By Joseph C. Tedeschi

LAST week marked the 20th anniversary of the Kerner Commission's report on race relations.

.Last week rookie police officer Edward Byrne, age 22, died--shot executuion-style in a crack-related crime.

.At the funeral 10,000 police officers lined the pavement, helpless as their colleague was taken to his burial.

.In New York City half of all AIDS deaths occur among drug addicts using dirty needles. Ninety percent of this group are poor Blacks or Hispanics.

Unfortunately, these numbers add up, though many people may be afraid to look at the equation: problems of economic disparity are exacerbating racial conflict and tearing at society.

IN 1967, President Johnson called upon the National Advisory Committee on Civil Disorders (called the Kerner Commission for its chief, Governor Otto Kerner of Illinois) to assess the country's racial situation. The commission concluded, in words all too honest and despairing for many to bring themselves to believe, that "we are moving toward two separate societies--separate and unequal."

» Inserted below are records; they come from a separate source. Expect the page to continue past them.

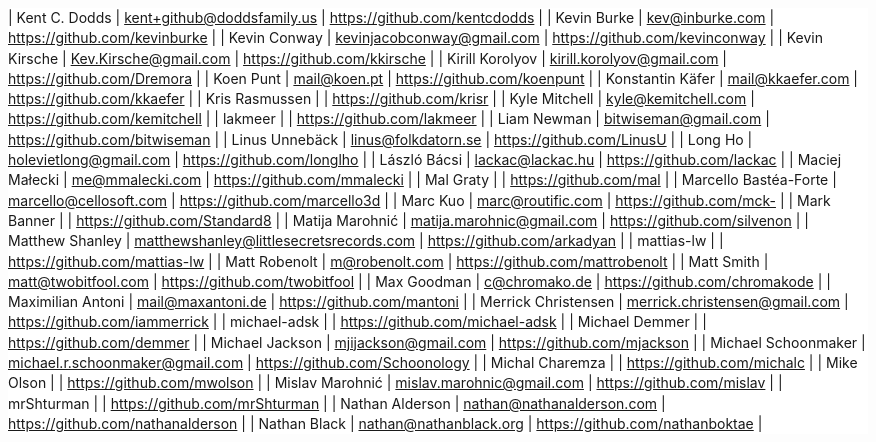 | Kent C. Dodds | <kent+github@doddsfamily.us> | https://github.com/kentcdodds |
| Kevin Burke | <kev@inburke.com> | https://github.com/kevinburke |
| Kevin Conway | <kevinjacobconway@gmail.com> | https://github.com/kevinconway |
| Kevin Kirsche | <Kev.Kirsche@gmail.com> | https://github.com/kkirsche |
| Kirill Korolyov | <kirill.korolyov@gmail.com> | https://github.com/Dremora |
| Koen Punt | <mail@koen.pt> | https://github.com/koenpunt |
| Konstantin Käfer | <mail@kkaefer.com> | https://github.com/kkaefer |
| Kris Rasmussen | | https://github.com/krisr |
| Kyle Mitchell | <kyle@kemitchell.com> | https://github.com/kemitchell |
| lakmeer | | https://github.com/lakmeer |
| Liam Newman | <bitwiseman@gmail.com> | https://github.com/bitwiseman |
| Linus Unnebäck | <linus@folkdatorn.se> | https://github.com/LinusU |
| Long Ho | <holevietlong@gmail.com> | https://github.com/longlho |
| László Bácsi | <lackac@lackac.hu> | https://github.com/lackac |
| Maciej Małecki | <me@mmalecki.com> | https://github.com/mmalecki |
| Mal Graty | | https://github.com/mal |
| Marcello Bastéa-Forte | <marcello@cellosoft.com> | https://github.com/marcello3d |
| Marc Kuo | <marc@routific.com> | https://github.com/mck- |
| Mark Banner | | https://github.com/Standard8 |
| Matija Marohnić | <matija.marohnic@gmail.com> | https://github.com/silvenon |
| Matthew Shanley | <matthewshanley@littlesecretsrecords.com> | https://github.com/arkadyan |
| mattias-lw | | https://github.com/mattias-lw |
| Matt Robenolt | <m@robenolt.com> | https://github.com/mattrobenolt |
| Matt Smith | <matt@twobitfool.com> | https://github.com/twobitfool |
| Max Goodman | <c@chromako.de> | https://github.com/chromakode |
| Maximilian Antoni | <mail@maxantoni.de> | https://github.com/mantoni |
| Merrick Christensen | <merrick.christensen@gmail.com> | https://github.com/iammerrick |
| michael-adsk | | https://github.com/michael-adsk |
| Michael Demmer | | https://github.com/demmer |
| Michael Jackson | <mjijackson@gmail.com> | https://github.com/mjackson |
| Michael Schoonmaker | <michael.r.schoonmaker@gmail.com> | https://github.com/Schoonology |
| Michal Charemza | | https://github.com/michalc |
| Mike Olson | | https://github.com/mwolson |
| Mislav Marohnić | <mislav.marohnic@gmail.com> | https://github.com/mislav |
| mrShturman | | https://github.com/mrShturman |
| Nathan Alderson | <nathan@nathanalderson.com> | https://github.com/nathanalderson |
| Nathan Black | <nathan@nathanblack.org> | https://github.com/nathanboktae |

This phrase has not lost its power to jar the senses about social injustice. The words themselves endure, and breathe fire into those who work to tear down existing social, economic, and racial barriers, whatever stands in the way of equality.

The phrase endures, but it can only flicker like a weak flame in the glare of continued social injustice.

We have not yet fallen as far as the words of the Kerner Commission portended. An overall increase in equal opportunity in education and jobs, affirmative action, workfare programs, and self-help and economic advancement on the part of minority groups have gone a long way towards correcting the ills of a society not so long ago littered with racial quotas and shockingly unjust segregation laws.

Twenty years later we may not have fallen so far, but a report prepared for the anniversary of the Kerner study reveals that we still have miles to go. Now the key issue is no longer legal barriers to advancement, but economic setbacks.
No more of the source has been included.